I need to find the limit of
$$\lim _{x \rightarrow \infty}\left(\frac{a^{1 / x}+b^{1 / x}}{2}\right)^x.$$
I've calulated the limit on Mathamatica and it equals $\sqrt{a} \sqrt{b}$.
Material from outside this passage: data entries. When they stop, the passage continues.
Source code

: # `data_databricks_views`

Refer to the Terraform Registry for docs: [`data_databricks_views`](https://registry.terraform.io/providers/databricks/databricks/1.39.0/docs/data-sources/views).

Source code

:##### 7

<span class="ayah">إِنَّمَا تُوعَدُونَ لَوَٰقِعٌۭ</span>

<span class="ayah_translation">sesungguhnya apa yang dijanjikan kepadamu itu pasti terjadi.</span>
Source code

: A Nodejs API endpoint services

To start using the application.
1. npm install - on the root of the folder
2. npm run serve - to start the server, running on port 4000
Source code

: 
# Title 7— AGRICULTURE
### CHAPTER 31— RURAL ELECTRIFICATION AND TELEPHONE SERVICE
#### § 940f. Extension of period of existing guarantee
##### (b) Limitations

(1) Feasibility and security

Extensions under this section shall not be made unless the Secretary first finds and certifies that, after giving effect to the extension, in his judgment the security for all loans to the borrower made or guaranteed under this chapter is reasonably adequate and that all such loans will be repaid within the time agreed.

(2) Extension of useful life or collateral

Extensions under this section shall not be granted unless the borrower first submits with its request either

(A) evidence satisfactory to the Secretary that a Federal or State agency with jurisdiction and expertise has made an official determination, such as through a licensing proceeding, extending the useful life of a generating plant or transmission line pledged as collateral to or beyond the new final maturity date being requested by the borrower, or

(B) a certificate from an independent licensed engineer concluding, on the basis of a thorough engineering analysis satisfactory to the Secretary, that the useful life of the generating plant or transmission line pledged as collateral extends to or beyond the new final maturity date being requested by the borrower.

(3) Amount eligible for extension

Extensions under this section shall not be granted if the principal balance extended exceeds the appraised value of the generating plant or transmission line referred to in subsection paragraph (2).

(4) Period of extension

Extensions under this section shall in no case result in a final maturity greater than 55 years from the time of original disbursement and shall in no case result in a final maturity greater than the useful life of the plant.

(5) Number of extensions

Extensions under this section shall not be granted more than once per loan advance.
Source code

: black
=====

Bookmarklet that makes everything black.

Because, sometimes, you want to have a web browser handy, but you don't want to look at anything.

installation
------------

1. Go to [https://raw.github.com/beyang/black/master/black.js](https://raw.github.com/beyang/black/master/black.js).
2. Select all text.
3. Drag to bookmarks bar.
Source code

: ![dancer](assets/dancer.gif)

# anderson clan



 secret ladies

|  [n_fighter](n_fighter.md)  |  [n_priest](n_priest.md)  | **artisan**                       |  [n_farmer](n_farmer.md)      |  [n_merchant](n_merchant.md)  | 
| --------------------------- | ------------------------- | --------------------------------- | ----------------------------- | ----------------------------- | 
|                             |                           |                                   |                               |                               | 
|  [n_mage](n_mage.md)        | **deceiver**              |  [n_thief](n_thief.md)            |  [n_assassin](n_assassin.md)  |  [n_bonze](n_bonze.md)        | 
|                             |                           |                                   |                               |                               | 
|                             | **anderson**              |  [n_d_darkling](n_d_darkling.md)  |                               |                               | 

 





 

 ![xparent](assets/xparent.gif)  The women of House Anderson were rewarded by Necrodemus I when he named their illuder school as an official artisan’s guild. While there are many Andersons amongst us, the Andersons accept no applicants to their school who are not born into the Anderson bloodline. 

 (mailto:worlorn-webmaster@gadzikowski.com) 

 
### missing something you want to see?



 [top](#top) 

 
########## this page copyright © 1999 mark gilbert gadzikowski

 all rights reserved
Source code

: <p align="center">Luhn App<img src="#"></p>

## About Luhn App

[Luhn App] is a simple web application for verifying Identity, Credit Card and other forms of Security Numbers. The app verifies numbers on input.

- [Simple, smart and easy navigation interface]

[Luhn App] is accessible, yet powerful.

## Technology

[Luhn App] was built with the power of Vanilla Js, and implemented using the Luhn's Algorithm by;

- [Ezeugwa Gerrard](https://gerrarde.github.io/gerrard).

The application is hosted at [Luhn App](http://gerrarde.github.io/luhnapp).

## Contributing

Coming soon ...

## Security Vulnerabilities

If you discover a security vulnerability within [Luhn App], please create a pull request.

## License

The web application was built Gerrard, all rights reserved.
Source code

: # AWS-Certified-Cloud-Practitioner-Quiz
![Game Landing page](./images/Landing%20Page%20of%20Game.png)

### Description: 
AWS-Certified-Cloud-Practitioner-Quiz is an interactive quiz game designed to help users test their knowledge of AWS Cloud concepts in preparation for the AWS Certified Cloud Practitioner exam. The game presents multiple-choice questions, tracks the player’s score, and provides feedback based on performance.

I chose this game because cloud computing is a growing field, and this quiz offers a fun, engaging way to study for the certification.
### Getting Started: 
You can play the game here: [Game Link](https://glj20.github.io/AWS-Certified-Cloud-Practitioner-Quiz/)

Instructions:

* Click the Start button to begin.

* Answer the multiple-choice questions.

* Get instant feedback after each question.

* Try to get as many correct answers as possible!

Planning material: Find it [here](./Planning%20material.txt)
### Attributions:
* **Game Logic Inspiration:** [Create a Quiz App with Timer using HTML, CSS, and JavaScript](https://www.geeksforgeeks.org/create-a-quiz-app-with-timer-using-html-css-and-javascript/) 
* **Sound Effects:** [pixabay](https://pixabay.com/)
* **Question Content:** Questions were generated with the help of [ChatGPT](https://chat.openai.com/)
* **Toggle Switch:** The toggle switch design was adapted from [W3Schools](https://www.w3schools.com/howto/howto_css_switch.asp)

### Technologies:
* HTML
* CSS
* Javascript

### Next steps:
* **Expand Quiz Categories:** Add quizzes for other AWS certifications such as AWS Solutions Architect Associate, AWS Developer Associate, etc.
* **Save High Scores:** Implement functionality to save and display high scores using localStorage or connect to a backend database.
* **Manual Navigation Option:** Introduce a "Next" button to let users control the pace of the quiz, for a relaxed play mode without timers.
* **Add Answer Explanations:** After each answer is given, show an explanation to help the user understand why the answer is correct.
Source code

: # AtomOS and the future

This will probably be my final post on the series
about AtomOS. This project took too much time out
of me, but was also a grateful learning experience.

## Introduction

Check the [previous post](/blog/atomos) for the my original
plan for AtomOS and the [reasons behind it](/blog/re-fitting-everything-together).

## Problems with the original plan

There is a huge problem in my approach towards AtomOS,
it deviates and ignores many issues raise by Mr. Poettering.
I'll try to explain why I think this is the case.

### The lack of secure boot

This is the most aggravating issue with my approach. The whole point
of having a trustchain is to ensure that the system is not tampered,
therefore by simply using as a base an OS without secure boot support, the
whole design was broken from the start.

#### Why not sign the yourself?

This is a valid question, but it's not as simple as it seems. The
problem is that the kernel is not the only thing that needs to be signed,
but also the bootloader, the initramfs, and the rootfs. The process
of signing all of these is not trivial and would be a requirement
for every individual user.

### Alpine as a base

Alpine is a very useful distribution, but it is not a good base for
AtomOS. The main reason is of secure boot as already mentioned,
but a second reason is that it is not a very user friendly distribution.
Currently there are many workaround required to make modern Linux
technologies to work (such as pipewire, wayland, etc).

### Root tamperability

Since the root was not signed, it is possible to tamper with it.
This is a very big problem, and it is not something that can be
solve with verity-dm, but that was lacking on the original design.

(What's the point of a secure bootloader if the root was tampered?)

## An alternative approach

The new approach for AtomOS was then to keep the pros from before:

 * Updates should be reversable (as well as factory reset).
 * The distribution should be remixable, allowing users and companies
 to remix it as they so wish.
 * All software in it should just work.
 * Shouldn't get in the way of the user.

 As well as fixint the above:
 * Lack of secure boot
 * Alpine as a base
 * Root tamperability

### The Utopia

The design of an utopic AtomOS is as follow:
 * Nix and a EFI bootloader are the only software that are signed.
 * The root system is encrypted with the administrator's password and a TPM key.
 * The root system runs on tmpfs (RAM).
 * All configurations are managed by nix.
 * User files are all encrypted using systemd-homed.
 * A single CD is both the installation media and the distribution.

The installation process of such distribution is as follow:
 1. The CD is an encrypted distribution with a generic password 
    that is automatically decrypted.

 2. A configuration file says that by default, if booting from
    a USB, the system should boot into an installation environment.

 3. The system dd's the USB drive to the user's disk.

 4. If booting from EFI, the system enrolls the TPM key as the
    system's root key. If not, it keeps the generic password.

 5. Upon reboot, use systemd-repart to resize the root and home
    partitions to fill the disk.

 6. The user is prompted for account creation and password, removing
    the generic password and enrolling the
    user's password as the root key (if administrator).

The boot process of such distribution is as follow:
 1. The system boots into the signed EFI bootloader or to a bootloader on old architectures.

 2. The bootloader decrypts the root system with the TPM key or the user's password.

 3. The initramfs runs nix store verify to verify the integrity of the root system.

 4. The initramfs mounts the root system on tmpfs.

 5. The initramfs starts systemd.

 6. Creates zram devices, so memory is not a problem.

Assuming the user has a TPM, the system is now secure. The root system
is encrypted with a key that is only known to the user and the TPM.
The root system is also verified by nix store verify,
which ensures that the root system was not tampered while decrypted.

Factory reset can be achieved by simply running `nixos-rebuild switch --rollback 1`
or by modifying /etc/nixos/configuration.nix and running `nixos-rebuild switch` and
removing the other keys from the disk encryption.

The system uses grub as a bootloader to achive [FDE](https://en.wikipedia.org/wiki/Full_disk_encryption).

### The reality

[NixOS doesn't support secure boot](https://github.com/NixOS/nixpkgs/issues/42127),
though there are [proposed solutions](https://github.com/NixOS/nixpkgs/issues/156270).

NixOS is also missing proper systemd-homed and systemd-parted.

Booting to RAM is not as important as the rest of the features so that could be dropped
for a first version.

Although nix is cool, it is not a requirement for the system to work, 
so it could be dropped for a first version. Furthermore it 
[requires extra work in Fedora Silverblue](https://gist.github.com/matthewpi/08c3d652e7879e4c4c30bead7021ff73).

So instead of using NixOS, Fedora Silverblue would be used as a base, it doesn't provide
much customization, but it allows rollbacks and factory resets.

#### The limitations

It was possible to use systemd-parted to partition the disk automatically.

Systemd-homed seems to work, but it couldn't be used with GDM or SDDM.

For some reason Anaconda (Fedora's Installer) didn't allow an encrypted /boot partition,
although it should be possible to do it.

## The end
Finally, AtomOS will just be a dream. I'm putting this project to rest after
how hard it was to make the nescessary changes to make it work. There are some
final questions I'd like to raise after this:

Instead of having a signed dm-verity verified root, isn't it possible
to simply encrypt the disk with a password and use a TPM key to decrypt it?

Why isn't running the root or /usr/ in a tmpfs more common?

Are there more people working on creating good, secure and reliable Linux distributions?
But I've tried more to reach that value but failed .
This is what I've done:
\begin{align*} \lim _{x \rightarrow \infty}\left(\frac{a^{1 / x}+b^{1 / x}}{2}\right)^x & =\lim _{x \rightarrow \infty} e^{x \ln \left(\frac{a^{1 / x}+b^{1 / x}}{2}\right)} \\ & =\exp\left({\lim _{x \rightarrow \infty} x \ln \left(\frac{a^{1 / x}+b^{1 / x}}{2}\right)}\right) \\ & =\exp\left({\lim _{x \rightarrow \infty} x \ln \left(\frac{a^{1 / x}+b^{1 / x}}{2}\right)}\right) \\ & =\exp\left({\lim _{x \rightarrow \infty} \frac{\ln \left(\frac{a^{1 / x}+b^{1 / x}}{2}\right)}{\frac{1}{x}}}\right) \end{align*}
Also, \begin{align*} \frac{\mathrm{d}}{\mathrm{d}x}\left(\frac{\ln \left(\frac{a^{\frac{1}{x}}+b^{\frac{1}{x}}}{2}\right)}{\frac{1}{x}}\right) &=\frac{\frac{\frac{-a^{1 / x}}{2 x^2}-\frac{-b^{1 / x}}{2 x^2}}{\frac{a^{1 / x}+b^{1 / x}}{2}}}{-\frac{1}{x^2}}\\ &=\frac{-a^{1 / x}-b^{1 / x}}{a^{1 / x}+b^{1 / x}},\end{align*} so the original limit is $$\exp\left({\lim _{x \rightarrow \infty} \frac{-a^{1 / x}-b^{1 / x}}{a^{1 / x}+b^{1 / x}}}\right)$$
and stopped here!
How can I reach the value $\sqrt{a} \sqrt{b}$?